La «isla verde», tintada por sus bosques, lagunas volcánicas y montes, es un vergel exuberante que atrapa a su capital. Perfilada por bosques esmeraldas, salpicada por naranjos y plantaciones de piñas y arrullada por el Atlántico, Ponta Delgada es la puerta de entrada, no solo a la más grande y diversa de las Azores, sino, en muchos casos, también al resto del archipiélago luso.

Situada en el suroeste de la ínsula, sustituyó a la antigua capital, Vila Franca do Campo, tras su destrucción con el devastador terremoto de 1522, pero se consagró como tal años más tarde gracias al comercio internacional, principalmente de cítricos, entre Azores y Flandes o Inglaterra. Esa relevancia quedó reflejada en las iglesias, conventos y casas señoriales que, durante los siglos XVII y XVIII, empezaron a dar forma a su casco histórico e hicieron de ella la tercera ciudad más importante del país.

La mejor manera de adentrarse por sus calles de edificios encalados, vestidos con piedra volcánica, es hacerlo a través de las Portas da Cidade. Sus tres arcos sirven como acceso a la plaza del Municipio, presidida por el ayuntamiento y la iglesia de San Sebastián, con su imponente torre del reloj. Ante ella, suelos tapizados por mosaicos portugueses invitan a perderse por el resto del casco urbano, silueteado por otras iglesias como San Pedro, San José o la iglesia del Colegio de los Jesuitas, cuya torre no llegó a terminarse, pues la orden fue expulsada de la isla en 1759 por el marqués de Pombal.

Al convento de Nuestra Señora de la Esperanza, levantado en 1545, aún acuden los peregrinos para orar en su capilla dorada ante la imagen del Santo Cristo de los Milagros, la cual entregó en papa Paulo III a sus fundadores. Son precisamente las fiestas dedicadas al Cristo las más esperadas del calendario azorense. Otro convento destacable es el de San Andrés.
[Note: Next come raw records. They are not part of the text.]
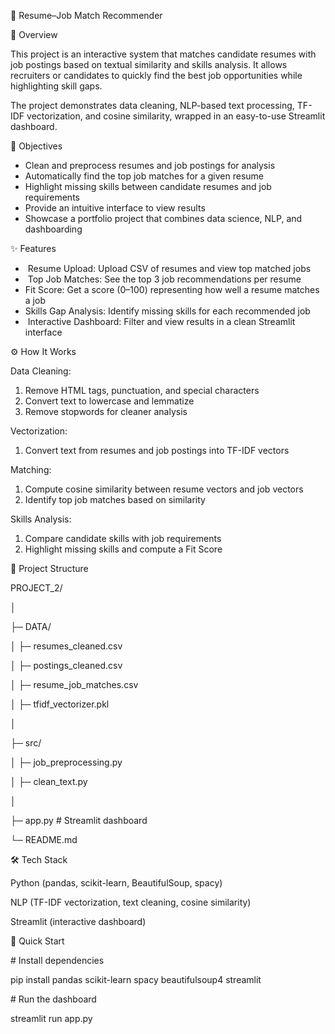 📄 Resume–Job Match Recommender



🌟 Overview



This project is an interactive system that matches candidate resumes with job postings based on textual similarity and skills analysis. It allows recruiters or candidates to quickly find the best job opportunities while highlighting skill gaps.



The project demonstrates data cleaning, NLP-based text processing, TF-IDF vectorization, and cosine similarity, wrapped in an easy-to-use Streamlit dashboard.



🎯 Objectives



* Clean and preprocess resumes and job postings for analysis 
* Automatically find the top job matches for a given resume 
* Highlight missing skills between candidate resumes and job requirements 
* Provide an intuitive interface to view results 
* Showcase a portfolio project that combines data science, NLP, and dashboarding 



✨ Features



* &nbsp;Resume Upload: Upload CSV of resumes and view top matched jobs
* &nbsp;Top Job Matches: See the top 3 job recommendations per resume
* Fit Score: Get a score (0–100) representing how well a resume matches a job
* Skills Gap Analysis: Identify missing skills for each recommended job
* &nbsp;Interactive Dashboard: Filter and view results in a clean Streamlit interface



⚙️ How It Works



Data Cleaning:



1. Remove HTML tags, punctuation, and special characters
2. Convert text to lowercase and lemmatize
3. Remove stopwords for cleaner analysis



Vectorization:



1. Convert text from resumes and job postings into TF-IDF vectors





Matching:



1. Compute cosine similarity between resume vectors and job vectors
2. Identify top job matches based on similarity



Skills Analysis:



1. Compare candidate skills with job requirements
2. Highlight missing skills and compute a Fit Score





📁 Project Structure



PROJECT\_2/

│

├─ DATA/

│   ├─ resumes\_cleaned.csv

│   ├─ postings\_cleaned.csv

│   ├─ resume\_job\_matches.csv

│   ├─ tfidf\_vectorizer.pkl

│

├─ src/

│   ├─ job\_preprocessing.py

│   ├─ clean\_text.py

│

├─ app.py        # Streamlit dashboard

└─ README.md



🛠️ Tech Stack



Python (pandas, scikit-learn, BeautifulSoup, spacy)



NLP (TF-IDF vectorization, text cleaning, cosine similarity)



Streamlit (interactive dashboard)



🚀 Quick Start

\# Install dependencies

pip install pandas scikit-learn spacy beautifulsoup4 streamlit



\# Run the dashboard

streamlit run app.py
En este caso, transformado en el Museo Carlos Machado desde 1943, aunque fue fundado por el naturalista en 1880. Con una amplia colección de piezas de botánica, zoología y mineralogía, invita a una inmersión en la geología, flora y fauna del archipiélago, pero también en la artesanía tradicional y el arte sacro, que rememora su pasado.

Si lo que se busca es echarle un pulso a la vida local entre puestos de fruta, verdura, pescado, artesanía y flores, el Mercado da Graça será el lugar.
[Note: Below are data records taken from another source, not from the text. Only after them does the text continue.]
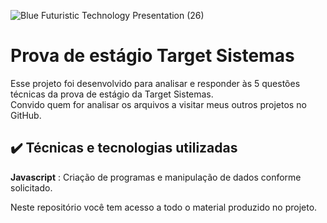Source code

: ![Blue Futuristic Technology Presentation (26)](https://github.com/user-attachments/assets/44d8cce9-de8f-488c-aa32-fd45e7646f02)


# Prova de estágio Target Sistemas

Esse projeto foi desenvolvido para analisar e responder às 5 questões técnicas da prova de estágio da Target Sistemas.  
Convido quem for analisar os arquivos a visitar meus outros projetos no GitHub.  

## ✔️ Técnicas e tecnologias utilizadas 
**Javascript**  : Criação de programas e manipulação de dados conforme solicitado.  

Neste repositório você tem acesso a todo o material produzido no projeto.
De camino al puerto, las blancas paredes de Ponta Delgada ejercen como lienzos para artistas callejeros, quienes desbocan la inspiración irrefrenable de la urbe. Desde este punto, la avenida Marginal sale al encuentro con el Forte de Sao Bras, levantado en el siglo XVI y ocupado en la actualidad por el Museo del Ejército.
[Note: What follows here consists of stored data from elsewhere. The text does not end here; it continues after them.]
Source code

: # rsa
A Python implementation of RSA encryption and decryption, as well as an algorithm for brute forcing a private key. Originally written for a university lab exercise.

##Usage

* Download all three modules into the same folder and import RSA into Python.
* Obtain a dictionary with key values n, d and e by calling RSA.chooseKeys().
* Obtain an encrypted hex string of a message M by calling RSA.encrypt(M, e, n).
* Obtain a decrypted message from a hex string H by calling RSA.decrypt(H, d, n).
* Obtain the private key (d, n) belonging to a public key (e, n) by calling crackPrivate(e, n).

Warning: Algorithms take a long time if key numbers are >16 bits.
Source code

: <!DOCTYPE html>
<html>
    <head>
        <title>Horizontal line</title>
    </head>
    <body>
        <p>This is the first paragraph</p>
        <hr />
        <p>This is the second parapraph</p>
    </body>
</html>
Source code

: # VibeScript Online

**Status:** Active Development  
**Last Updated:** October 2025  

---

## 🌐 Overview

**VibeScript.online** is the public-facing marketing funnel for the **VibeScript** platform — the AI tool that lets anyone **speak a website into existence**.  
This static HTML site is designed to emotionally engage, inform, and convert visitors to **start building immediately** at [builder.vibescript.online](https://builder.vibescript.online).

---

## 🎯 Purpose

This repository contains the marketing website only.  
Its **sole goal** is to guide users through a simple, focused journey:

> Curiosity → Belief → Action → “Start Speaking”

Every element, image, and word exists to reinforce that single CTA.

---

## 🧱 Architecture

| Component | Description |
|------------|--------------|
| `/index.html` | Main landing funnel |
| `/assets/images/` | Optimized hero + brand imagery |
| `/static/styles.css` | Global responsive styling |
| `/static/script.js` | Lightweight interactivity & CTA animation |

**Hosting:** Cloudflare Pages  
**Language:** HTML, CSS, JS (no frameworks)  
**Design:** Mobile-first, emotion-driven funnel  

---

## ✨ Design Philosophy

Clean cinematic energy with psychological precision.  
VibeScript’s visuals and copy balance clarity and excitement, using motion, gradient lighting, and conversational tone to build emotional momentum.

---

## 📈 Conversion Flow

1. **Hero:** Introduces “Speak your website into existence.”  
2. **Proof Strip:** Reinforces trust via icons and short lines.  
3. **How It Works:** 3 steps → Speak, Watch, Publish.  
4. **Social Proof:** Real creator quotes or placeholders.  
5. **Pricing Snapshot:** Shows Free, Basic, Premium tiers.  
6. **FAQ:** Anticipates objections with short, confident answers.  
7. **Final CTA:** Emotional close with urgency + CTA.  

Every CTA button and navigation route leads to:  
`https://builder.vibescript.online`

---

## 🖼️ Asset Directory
El ritmo sosegado de esta capital inusual está marcado por la naturaleza, algo de lo que dejan constancia los románticos jardines António Borges, Visconde Porto Formoso –en la actual Universidad de las Azores– o el fantástico Jardín Botánico José do Canto, con más de tres mil especies de plantas de los cinco continentes repartidas entre cascadas. A veintiséis kilómetros, los lagos Sete Cidades dibujan un paisaje irreal donde palpar estas tierras indómitas. Aunque será desde las costas de Ponta Delgada donde realmente nos sumerjamos en la Macaronesia más salvaje, ante los saltos de delfines, ballenas y cachalotes.